> TASK INSTRUCTIONS
Every line below that holds "elements" must be copied.

◇ ◇ ◇ ◇ ◇

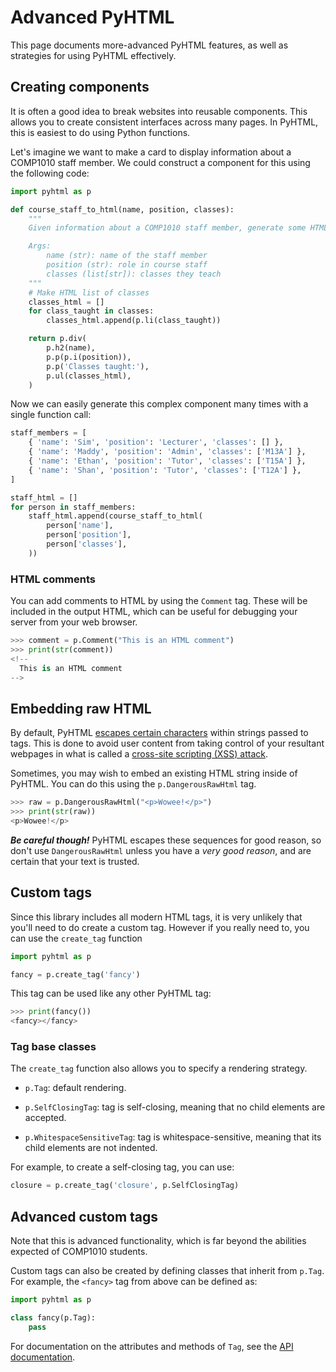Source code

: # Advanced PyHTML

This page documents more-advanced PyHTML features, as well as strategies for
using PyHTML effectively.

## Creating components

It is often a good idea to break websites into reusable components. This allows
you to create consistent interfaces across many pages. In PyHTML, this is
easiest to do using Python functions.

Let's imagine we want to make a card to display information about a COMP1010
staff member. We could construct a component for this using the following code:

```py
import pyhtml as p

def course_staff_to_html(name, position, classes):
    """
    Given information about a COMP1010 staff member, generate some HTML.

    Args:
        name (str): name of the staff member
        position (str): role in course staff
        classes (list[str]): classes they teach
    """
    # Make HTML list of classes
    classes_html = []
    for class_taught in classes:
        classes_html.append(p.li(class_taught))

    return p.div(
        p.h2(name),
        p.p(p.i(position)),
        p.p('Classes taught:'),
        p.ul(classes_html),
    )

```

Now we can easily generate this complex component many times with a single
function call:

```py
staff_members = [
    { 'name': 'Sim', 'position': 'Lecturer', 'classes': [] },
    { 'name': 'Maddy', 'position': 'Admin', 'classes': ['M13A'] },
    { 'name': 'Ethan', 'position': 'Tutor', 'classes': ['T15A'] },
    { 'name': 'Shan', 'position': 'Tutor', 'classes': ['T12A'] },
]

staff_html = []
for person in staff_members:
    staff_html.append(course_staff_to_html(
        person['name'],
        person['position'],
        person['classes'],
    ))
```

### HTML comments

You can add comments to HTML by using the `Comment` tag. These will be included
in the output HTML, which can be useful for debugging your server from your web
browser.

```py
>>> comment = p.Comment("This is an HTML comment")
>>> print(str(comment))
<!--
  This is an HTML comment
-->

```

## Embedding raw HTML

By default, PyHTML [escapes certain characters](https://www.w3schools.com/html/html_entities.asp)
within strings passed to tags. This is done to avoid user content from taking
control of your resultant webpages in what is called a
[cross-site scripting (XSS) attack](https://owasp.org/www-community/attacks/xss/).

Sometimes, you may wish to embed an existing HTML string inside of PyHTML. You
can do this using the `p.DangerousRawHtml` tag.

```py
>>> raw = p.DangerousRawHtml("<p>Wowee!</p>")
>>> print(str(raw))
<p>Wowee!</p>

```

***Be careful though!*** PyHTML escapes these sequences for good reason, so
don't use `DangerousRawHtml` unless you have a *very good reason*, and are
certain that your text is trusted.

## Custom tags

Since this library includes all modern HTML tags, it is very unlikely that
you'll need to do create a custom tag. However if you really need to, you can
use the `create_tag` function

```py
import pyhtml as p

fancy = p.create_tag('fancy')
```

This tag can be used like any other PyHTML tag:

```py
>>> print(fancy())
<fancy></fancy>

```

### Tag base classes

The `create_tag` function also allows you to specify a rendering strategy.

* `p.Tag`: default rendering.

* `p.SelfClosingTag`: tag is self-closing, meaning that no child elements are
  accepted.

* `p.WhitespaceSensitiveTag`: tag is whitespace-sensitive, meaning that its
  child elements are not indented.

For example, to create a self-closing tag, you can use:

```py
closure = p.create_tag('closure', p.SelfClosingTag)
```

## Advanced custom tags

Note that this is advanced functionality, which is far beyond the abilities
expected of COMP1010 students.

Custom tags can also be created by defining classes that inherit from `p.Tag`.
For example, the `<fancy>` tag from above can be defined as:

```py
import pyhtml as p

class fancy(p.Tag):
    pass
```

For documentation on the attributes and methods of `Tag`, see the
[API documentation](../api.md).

◇ ◇ ◇ ◇ ◇

> ANSWER TO THE EXERCISE
* `p.SelfClosingTag`: tag is self-closing, meaning that no child elements are
  child elements are not indented.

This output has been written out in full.